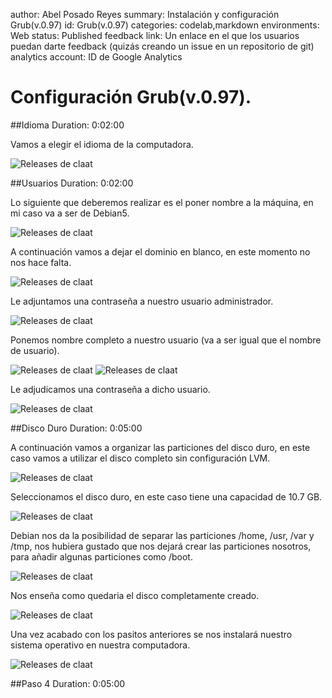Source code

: author: Abel Posado Reyes
summary: Instalación y configuración Grub(v.0.97)
id: Grub(v.0.97)
categories: codelab,markdown
environments: Web
status: Published
feedback link: Un enlace en el que los usuarios puedan darte feedback (quizás creando un issue en un repositorio de git)
analytics account: ID de Google Analytics
# Configuración Grub(v.0.97).

##Idioma
Duration: 0:02:00

Vamos a elegir el idioma de la computadora.

![Releases de claat](img/4.1.png)

##Usuarios
Duration: 0:02:00

Lo siguiente que deberemos realizar es el poner nombre a la máquina, en mi caso va a ser de Debian5.

![Releases de claat](img/4.2.png)

A continuación vamos a dejar el dominio en blanco, en este momento no nos hace falta.

![Releases de claat](img/4.8.png)

Le adjuntamos una contraseña a nuestro usuario administrador.

![Releases de claat](img/4.9.png)

Ponemos nombre completo a nuestro usuario (va a ser igual que el nombre de usuario).

![Releases de claat](img/4.10.png)
![Releases de claat](img/4.11.png)

Le adjudicamos una contraseña a dicho usuario.

![Releases de claat](img/4.12.png)

##Disco Duro
Duration: 0:05:00

A continuación vamos a organizar las particiones del disco duro, en este caso vamos a utilizar el disco completo sin configuración LVM.

![Releases de claat](img/4.3.png)

Seleccionamos el disco duro, en este caso tiene una capacidad de 10.7 GB.

![Releases de claat](img/4.4.png)

Debian nos da la posibilidad de separar las particiones /home, /usr, /var y /tmp, nos hubiera gustado que nos dejará crear las particiones nosotros, para añadir algunas particiones como /boot.

![Releases de claat](img/4.5.png)

Nos enseña como quedaria el disco completamente creado.

![Releases de claat](img/4.6.png)

Una vez acabado con los pasitos anteriores se nos instalará nuestro sistema operativo en nuestra computadora.

![Releases de claat](img/4.7.png)

##Paso 4
Duration: 0:05:00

- EXERCISE BRIEF -
Without the images, print all of the lines above exactly.

- TASK SOLUTION -
Source code

: author: Abel Posado Reyes
summary: Instalación y configuración Grub(v.0.97)
id: Grub(v.0.97)
categories: codelab,markdown
environments: Web
status: Published
feedback link: Un enlace en el que los usuarios puedan darte feedback (quizás creando un issue en un repositorio de git)
analytics account: ID de Google Analytics
# Configuración Grub(v.0.97).

##Idioma
Duration: 0:02:00

Vamos a elegir el idioma de la computadora.

![Releases de claat](img/4.1.png)

##Usuarios
Duration: 0:02:00

Lo siguiente que deberemos realizar es el poner nombre a la máquina, en mi caso va a ser de Debian5.

![Releases de claat](img/4.2.png)

A continuación vamos a dejar el dominio en blanco, en este momento no nos hace falta.

![Releases de claat](img/4.8.png)

Le adjuntamos una contraseña a nuestro usuario administrador.

![Releases de claat](img/4.9.png)

Ponemos nombre completo a nuestro usuario (va a ser igual que el nombre de usuario).

![Releases de claat](img/4.10.png)
![Releases de claat](img/4.11.png)

Le adjudicamos una contraseña a dicho usuario.

![Releases de claat](img/4.12.png)

##Disco Duro
Duration: 0:05:00

A continuación vamos a organizar las particiones del disco duro, en este caso vamos a utilizar el disco completo sin configuración LVM.

![Releases de claat](img/4.3.png)

Seleccionamos el disco duro, en este caso tiene una capacidad de 10.7 GB.

![Releases de claat](img/4.4.png)

Debian nos da la posibilidad de separar las particiones /home, /usr, /var y /tmp, nos hubiera gustado que nos dejará crear las particiones nosotros, para añadir algunas particiones como /boot.

![Releases de claat](img/4.5.png)

Nos enseña como quedaria el disco completamente creado.

![Releases de claat](img/4.6.png)

Una vez acabado con los pasitos anteriores se nos instalará nuestro sistema operativo en nuestra computadora.

![Releases de claat](img/4.7.png)

##Paso 4
Duration: 0:05:00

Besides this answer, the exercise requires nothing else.